On Wednesday, Weingarten published an op-ed in the Van Wert Times Bulletin that criticized DeVos for pushing “failed privatization strategies” and for proposing a budget that would take a “meat cleaver” to public education.
During DeVos’s three-decade career as an advocate for school vouchers and charter schools, she has been openly critical of teachers unions, describing them as standing in the way of change, particularly for children most in need of better schools.
But shortly after taking office, DeVos spoke to Weingarten by phone, and the two agreed to meet at least twice — once to tour a traditional public school of the union’s choosing, and once to visit a “choice school” — a charter school, perhaps, or a private school accepting tuition vouchers — identified by DeVos.

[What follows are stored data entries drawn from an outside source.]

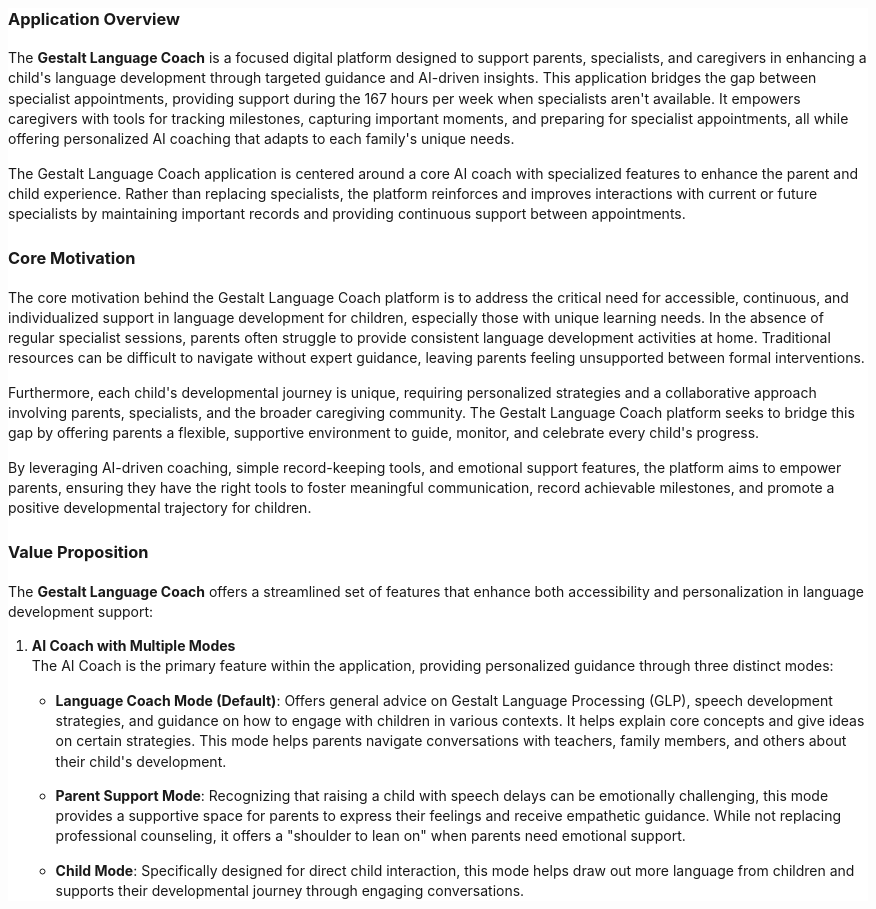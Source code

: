 
### **Application Overview**

The **Gestalt Language Coach** is a focused digital platform designed to support parents, specialists, and caregivers in enhancing a child's language development through targeted guidance and AI-driven insights. This application bridges the gap between specialist appointments, providing support during the 167 hours per week when specialists aren't available. It empowers caregivers with tools for tracking milestones, capturing important moments, and preparing for specialist appointments, all while offering personalized AI coaching that adapts to each family's unique needs.

The Gestalt Language Coach application is centered around a core AI coach with specialized features to enhance the parent and child experience. Rather than replacing specialists, the platform reinforces and improves interactions with current or future specialists by maintaining important records and providing continuous support between appointments.

### **Core Motivation**

The core motivation behind the Gestalt Language Coach platform is to address the critical need for accessible, continuous, and individualized support in language development for children, especially those with unique learning needs. In the absence of regular specialist sessions, parents often struggle to provide consistent language development activities at home. Traditional resources can be difficult to navigate without expert guidance, leaving parents feeling unsupported between formal interventions.

Furthermore, each child's developmental journey is unique, requiring personalized strategies and a collaborative approach involving parents, specialists, and the broader caregiving community. The Gestalt Language Coach platform seeks to bridge this gap by offering parents a flexible, supportive environment to guide, monitor, and celebrate every child's progress.

By leveraging AI-driven coaching, simple record-keeping tools, and emotional support features, the platform aims to empower parents, ensuring they have the right tools to foster meaningful communication, record achievable milestones, and promote a positive developmental trajectory for children.

### **Value Proposition**

The **Gestalt Language Coach** offers a streamlined set of features that enhance both accessibility and personalization in language development support:

1. **AI Coach with Multiple Modes**  
   The AI Coach is the primary feature within the application, providing personalized guidance through three distinct modes:
   
   - **Language Coach Mode (Default)**: Offers general advice on Gestalt Language Processing (GLP), speech development strategies, and guidance on how to engage with children in various contexts. It helps explain core concepts and give ideas on certain strategies. This mode helps parents navigate conversations with teachers, family members, and others about their child's development.
   
   - **Parent Support Mode**: Recognizing that raising a child with speech delays can be emotionally challenging, this mode provides a supportive space for parents to express their feelings and receive empathetic guidance. While not replacing professional counseling, it offers a "shoulder to lean on" when parents need emotional support.
   
   - **Child Mode**: Specifically designed for direct child interaction, this mode helps draw out more language from children and supports their developmental journey through engaging conversations.
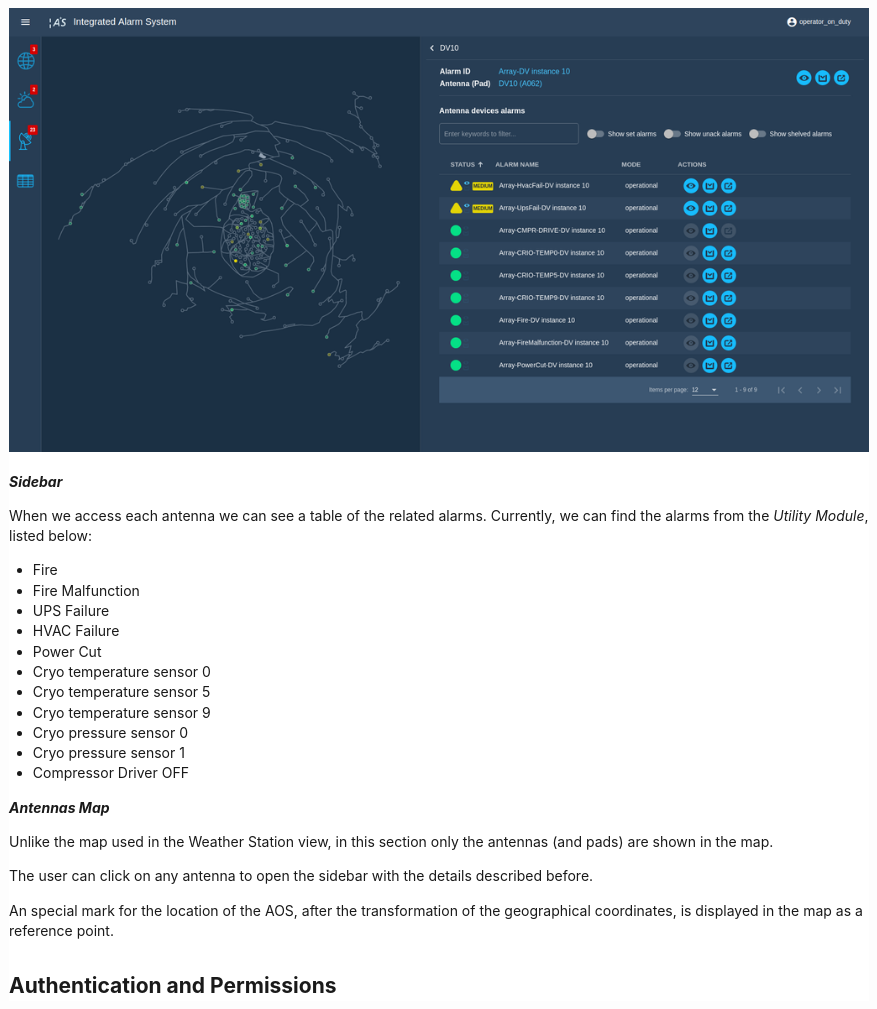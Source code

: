 ![Antennas Selected](./images/selected/antennas_selected-2.png)

***Sidebar***

When we access each antenna we can see a table of the related alarms. Currently, we can find the alarms from the *Utility Module*, listed below:

- Fire
- Fire Malfunction
- UPS Failure
- HVAC Failure
- Power Cut
- Cryo temperature sensor 0
- Cryo temperature sensor 5
- Cryo temperature sensor 9
- Cryo pressure sensor 0
- Cryo pressure sensor 1
- Compressor Driver OFF

***Antennas Map***

Unlike the map used in the Weather Station view, in this section only the antennas (and pads) are shown in the map.

The user can click on any antenna to open the sidebar with the details described before.

An special mark for the location of the AOS, after the transformation of the geographical coordinates, is displayed in the map as a reference point.

## Authentication and Permissions
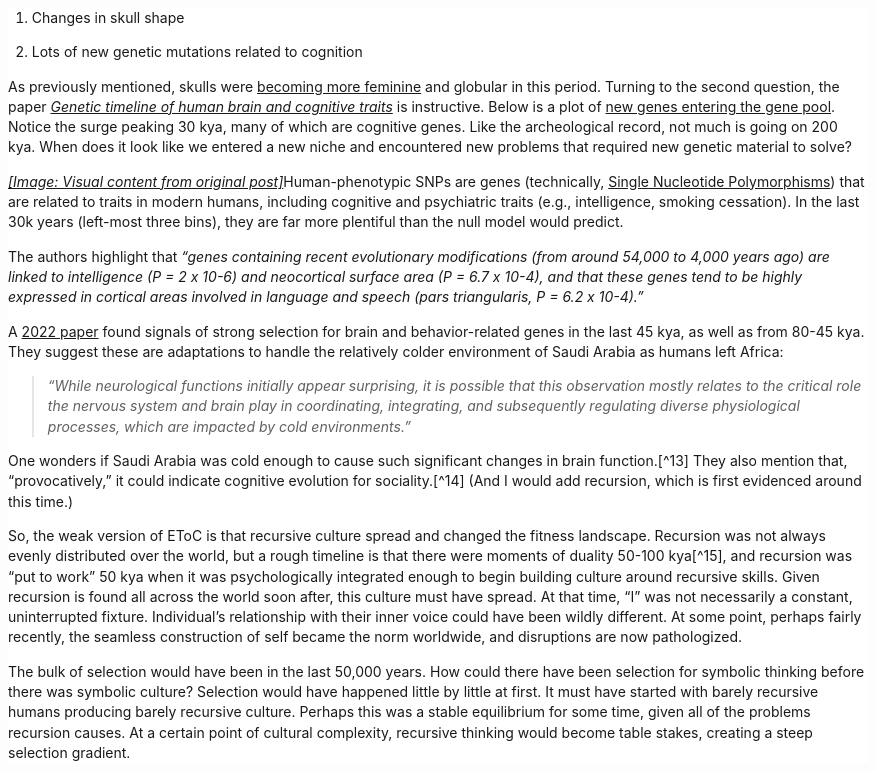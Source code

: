   1. Changes in skull shape

  2. Lots of new genetic mutations related to cognition




As previously mentioned, skulls were [becoming more feminine](https://theconversation.com/early-humans-had-to-become-more-feminine-before-they-could-dominate-the-planet-42952) and globular in this period. Turning to the second question, the paper _[Genetic timeline of human brain and cognitive traits](https://www.biorxiv.org/content/10.1101/2023.02.05.525539v1)_ is instructive. Below is a plot of [new genes entering the gene pool](https://www.biorxiv.org/content/10.1101/2023.02.05.525539v1). Notice the surge peaking 30 kya, many of which are cognitive genes. Like the archeological record, not much is going on 200 kya. When does it look like we entered a new niche and encountered new problems that required new genetic material to solve?

[*[Image: Visual content from original post]*](https://substackcdn.com/image/fetch/$s_!UbQY!,f_auto,q_auto:good,fl_progressive:steep/https%3A%2F%2Fsubstack-post-media.s3.amazonaws.com%2Fpublic%2Fimages%2F7d5c6ba3-a352-420e-a42f-690932158e01_832x616.png)Human-phenotypic SNPs are genes (technically, [Single Nucleotide Polymorphisms](https://en.wikipedia.org/wiki/Single-nucleotide_polymorphism)) that are related to traits in modern humans, including cognitive and psychiatric traits (e.g., intelligence, smoking cessation). In the last 30k years (left-most three bins), they are far more plentiful than the null model would predict.

The authors highlight that _“genes containing recent evolutionary modifications (from around 54,000 to 4,000 years ago) are linked to intelligence (P = 2 x 10-6) and neocortical surface area (P = 6.7 x 10-4), and that these genes tend to be highly expressed in cortical areas involved in language and speech (pars triangularis, P = 6.2 x 10-4).”_

A [2022 paper](https://www.pnas.org/doi/pdf/10.1073/pnas.2213061120) found signals of strong selection for brain and behavior-related genes in the last 45 kya, as well as from 80-45 kya. They suggest these are adaptations to handle the relatively colder environment of Saudi Arabia as humans left Africa:

> _“While neurological functions initially appear surprising, it is possible that this observation mostly relates to the critical role the nervous system and brain play in coordinating, integrating, and subsequently regulating diverse physiological processes, which are impacted by cold environments.”_

One wonders if Saudi Arabia was cold enough to cause such significant changes in brain function.[^13] They also mention that, “provocatively,” it could indicate cognitive evolution for sociality.[^14] (And I would add recursion, which is first evidenced around this time.)

So, the weak version of EToC is that recursive culture spread and changed the fitness landscape. Recursion was not always evenly distributed over the world, but a rough timeline is that there were moments of duality 50-100 kya[^15], and recursion was “put to work” 50 kya when it was psychologically integrated enough to begin building culture around recursive skills. Given recursion is found all across the world soon after, this culture must have spread. At that time, “I” was not necessarily a constant, uninterrupted fixture. Individual’s relationship with their inner voice could have been wildly different. At some point, perhaps fairly recently, the seamless construction of self became the norm worldwide, and disruptions are now pathologized. 

The bulk of selection would have been in the last 50,000 years. How could there have been selection for symbolic thinking before there was symbolic culture? Selection would have happened little by little at first. It must have started with barely recursive humans producing barely recursive culture. Perhaps this was a stable equilibrium for some time, given all of the problems recursion causes. At a certain point of cultural complexity, recursive thinking would become table stakes, creating a steep selection gradient.
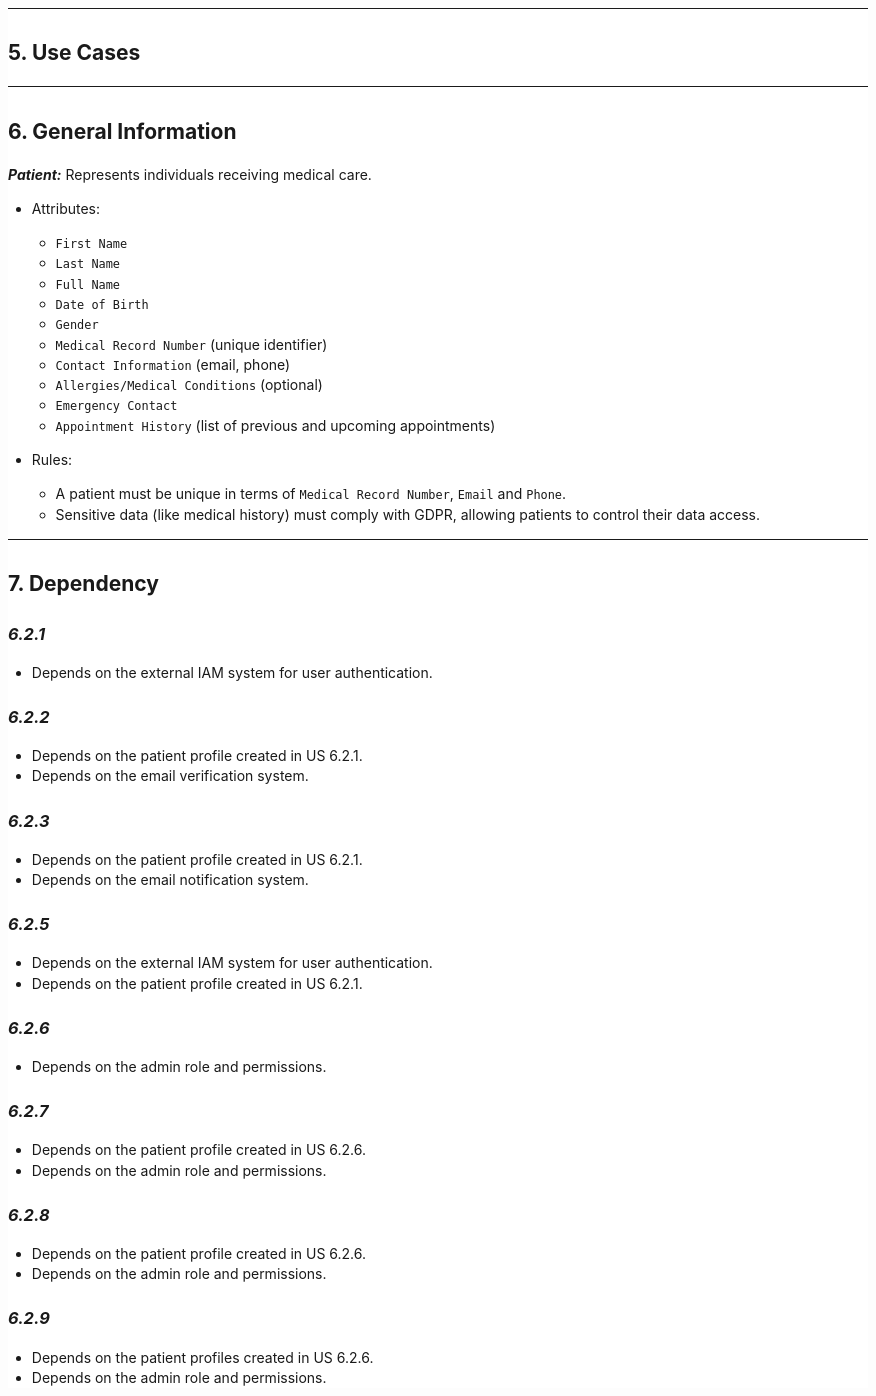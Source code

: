 ------------------------------------------------

## 5. Use Cases


------------------------------------------------

## 6. General Information
**_Patient:_** Represents individuals receiving medical care.

* Attributes:
  * `First Name`
  * `Last Name`
  * `Full Name`
  * `Date of Birth`
  * `Gender`
  * `Medical Record Number` (unique identifier)
  * `Contact Information` (email, phone)
  * `Allergies/Medical Conditions` (optional)
  * `Emergency Contact`
  * `Appointment History` (list of previous and upcoming appointments)

* Rules:
  * A patient must be unique in terms of `Medical Record Number`, `Email` and `Phone`. 
  * Sensitive data (like medical history) must comply with GDPR, allowing patients to control their data access.

------------------------------------------------

## 7. Dependency

### **_6.2.1_**
- Depends on the external IAM system for user authentication.

### **_6.2.2_**
- Depends on the patient profile created in US 6.2.1.
- Depends on the email verification system.

### **_6.2.3_**
- Depends on the patient profile created in US 6.2.1.
- Depends on the email notification system.

### **_6.2.5_**
- Depends on the external IAM system for user authentication.
- Depends on the patient profile created in US 6.2.1.

### **_6.2.6_**
- Depends on the admin role and permissions.

### **_6.2.7_**
- Depends on the patient profile created in US 6.2.6.
- Depends on the admin role and permissions.

### **_6.2.8_**
- Depends on the patient profile created in US 6.2.6.
- Depends on the admin role and permissions.

### **_6.2.9_**
- Depends on the patient profiles created in US 6.2.6.
- Depends on the admin role and permissions.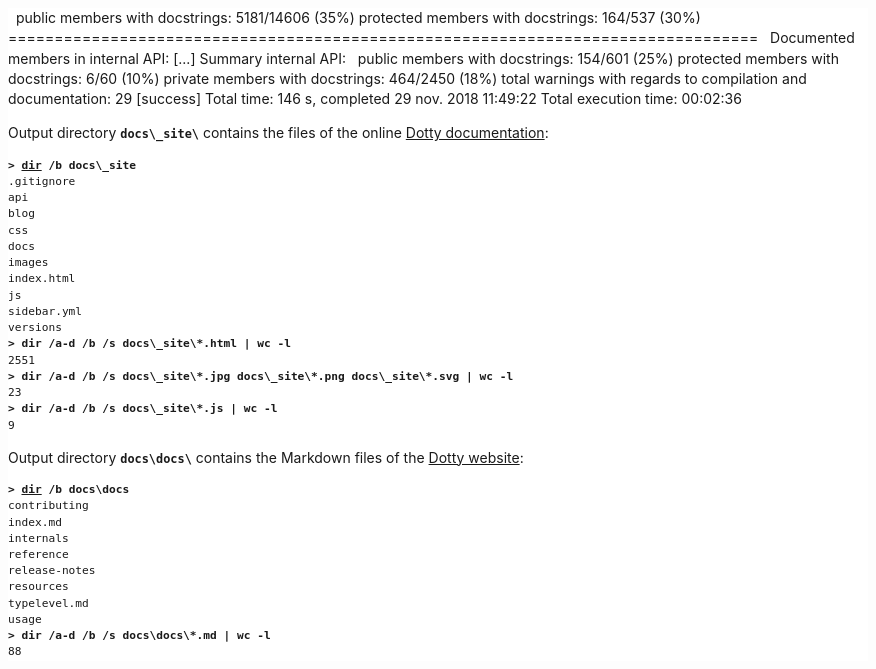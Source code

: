 &nbsp;
public members with docstrings:    5181/14606 (35%)
protected members with docstrings: 164/537 (30%)
&equals;================================================================================
&nbsp;
Documented members in internal API:
[...]
Summary internal API:
&nbsp;
public members with docstrings:    154/601 (25%)
protected members with docstrings: 6/60 (10%)
private members with docstrings:   464/2450 (18%)
total warnings with regards to compilation and documentation: 29
[success] Total time: 146 s, completed 29 nov. 2018 11:49:22
Total execution time: 00:02:36
</pre>

Output directory **`docs\_site\`** contains the files of the online [Dotty documentation][dotty_docs]:

<pre style="font-size:80%;">
<b>&gt; <a href="https://docs.microsoft.com/en-us/windows-server/administration/windows-commands/dir">dir</a> /b docs\_site</b>
.gitignore
api
blog
css
docs
images
index.html
js
sidebar.yml
versions
<b>&gt; dir /a-d /b /s docs\_site\*.html | wc -l</b>
2551
<b>&gt; dir /a-d /b /s docs\_site\*.jpg docs\_site\*.png docs\_site\*.svg | wc -l</b>
23
<b>&gt; dir /a-d /b /s docs\_site\*.js | wc -l</b>
9
</pre>

Output directory **`docs\docs\`** contains the Markdown files of the [Dotty website][dotty]:

<pre style="font-size:80%;">
<b>&gt; <a href="https://docs.microsoft.com/en-us/windows-server/administration/windows-commands/dir" rel="external">dir</a> /b docs\docs</b>
contributing
index.md  
internals 
reference 
release-notes
resources   
typelevel.md
usage
<b>&gt; dir /a-d /b /s docs\docs\*.md | wc -l</b>
88 
</pre>


[dotty]: https://dotty.epfl.ch/
[dotty_ci]: https://dotty-ci.epfl.ch/lampepfl/dotty
[dotty_issue_4272]: https://github.com/lampepfl/dotty/issues/4272
[dotty_issue_4356]: https://github.com/lampepfl/dotty/issues/4356
[dotty_issue_6367]: https://github.com/lampepfl/dotty/issues/6367
[dotty_issue_6868]: https://github.com/lampepfl/dotty/issues/6868
[dotty_issue_7146]: https://github.com/lampepfl/dotty/issues/7146
[dotty_issue_7720]: https://github.com/lampepfl/dotty/issues/7720
[dotty_issue_8124]: https://github.com/lampepfl/dotty/issues/8124
[dotty_issue_8218]: https://github.com/lampepfl/dotty/issues/8218
[dotty_issue_8355]: https://github.com/lampepfl/dotty/issues/8355
[dotty_issue_8358]: https://github.com/lampepfl/dotty/issues/8358
[dotty_pull_6653]: https://github.com/lampepfl/dotty/pull/6653
[dotty_pull_7691]: https://github.com/lampepfl/dotty/pull/7691
[dotty_pull_8224]: https://github.com/lampepfl/dotty/pull/8224
[dotty_pull_8279]: https://github.com/lampepfl/dotty/pull/8279
[dotty_pull_8330]: https://github.com/lampepfl/dotty/pull/8330
[dotty_pull_8356]: https://github.com/lampepfl/dotty/pull/8356
[dotty_docs]: https://dotty.epfl.ch/docs/
[dotty_metaprogramming]: https://dotty.epfl.ch/docs/reference/metaprogramming/toc.html
[dotty_releases]: https://github.com/lampepfl/dotty/releases
[git_clean]: https://git-scm.com/docs/git-clean/
[git_cli]: https://git-scm.com/docs/git
[git_releases]: https://git-scm.com/download/win
[git_relnotes]: https://raw.githubusercontent.com/git/git/master/Documentation/RelNotes/2.29.0.txt
[git_win]: https://git-scm.com/
[github_dotty]: https://github.com/lampepfl/dotty/
[github_dotty_fork]: https://github.com/michelou/dotty/tree/master/
[graalsqueak_examples]: https://github.com/michelou/graalsqueak-examples
[graalvm_examples]: https://github.com/michelou/graalvm-examples
[jmh]: https://openjdk.java.net/projects/code-tools/jmh/
[kotlin_examples]: https://github.com/michelou/kotlin-examples
[llvm_examples]: https://github.com/michelou/llvm-examples
[man1_awk]: https://www.linux.org/docs/man1/awk.html
[man1_diff]: https://www.linux.org/docs/man1/diff.html
[man1_file]: https://www.linux.org/docs/man1/file.html
[man1_grep]: https://www.linux.org/docs/man1/grep.html
[man1_more]: https://www.linux.org/docs/man1/more.html
[man1_mv]: https://www.linux.org/docs/man1/mv.html
[man1_rmdir]: https://www.linux.org/docs/man1/rmdir.html
[man1_sed]: https://www.linux.org/docs/man1/sed.html
[man1_wc]: https://www.linux.org/docs/man1/wc.html
[microsoft_powershell]: https://docs.microsoft.com/en-us/powershell/scripting/getting-started/getting-started-with-windows-powershell?view=powershell-6
[nodes_examples]: https://github.com/michelou/nodejs-examples
[openjdk_releases]: https://adoptopenjdk.net/?variant=openjdk11&jvmVariant=hotspot
[openjdk_relnotes]: https://mail.openjdk.java.net/pipermail/jdk-updates-dev/2020-April/003019.html
[sbt_cli]: https://www.scala-sbt.org/1.x/docs/Command-Line-Reference.html
[sbt_releases]: https://www.scala-sbt.org/download.html
[sbt_relnotes]: https://github.com/sbt/sbt/releases/tag/v1.4.1
[trufflesqueak_examples]: https://github.com/michelou/trufflesqueak-examples
[unix_opt]: https://tldp.org/LDP/Linux-Filesystem-Hierarchy/html/opt.html
[zip_archive]: https://www.howtogeek.com/178146/htg-explains-everything-you-need-to-know-about-zipped-files/
[windows_limitation]: https://support.microsoft.com/en-gb/help/830473/command-prompt-cmd-exe-command-line-string-limitation
[windows_subst]: https://docs.microsoft.com/en-us/windows-server/administration/windows-commands/subst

The union chose Van Wert at the urging of Jeff Hood, the president of the school district’s AFT local. He told the Toledo Blade he was proud of Van Wert’s success in the face of challenges that accompany rural poverty. Half of the district’s 2,000 students come from low-income families, but 96 percent graduate from high school on time.
Hood wants to show DeVos that children in places like Van Wert need more than advocacy for alternatives to public schools. “Charter schools and private schools and vouchers are not going to mean much to people in Van Wert,” he said, according to the Blade.
Van Wert has invested in early-childhood education and in a community-school model that connects children with social services they need to confront the challenges they are facing outside the classroom.
The state education department gave Van Wert an A for its graduation rate and for progress that students show in math and reading from one year to the next. But the district got a D for the proportion of students reaching proficiency and above on state tests and two Fs, for closing achievement gaps and for the literacy rate among children in kindergarten through grade 3.
Weingarten said school rating systems in Ohio and other states are flawed, relying heavily on math and reading test scores that fail to offer insight into a school’s real successes and failures. The new Every Student Succeeds Act opens the way for states to develop better ways to measure what’s working in schools and what is not, she said.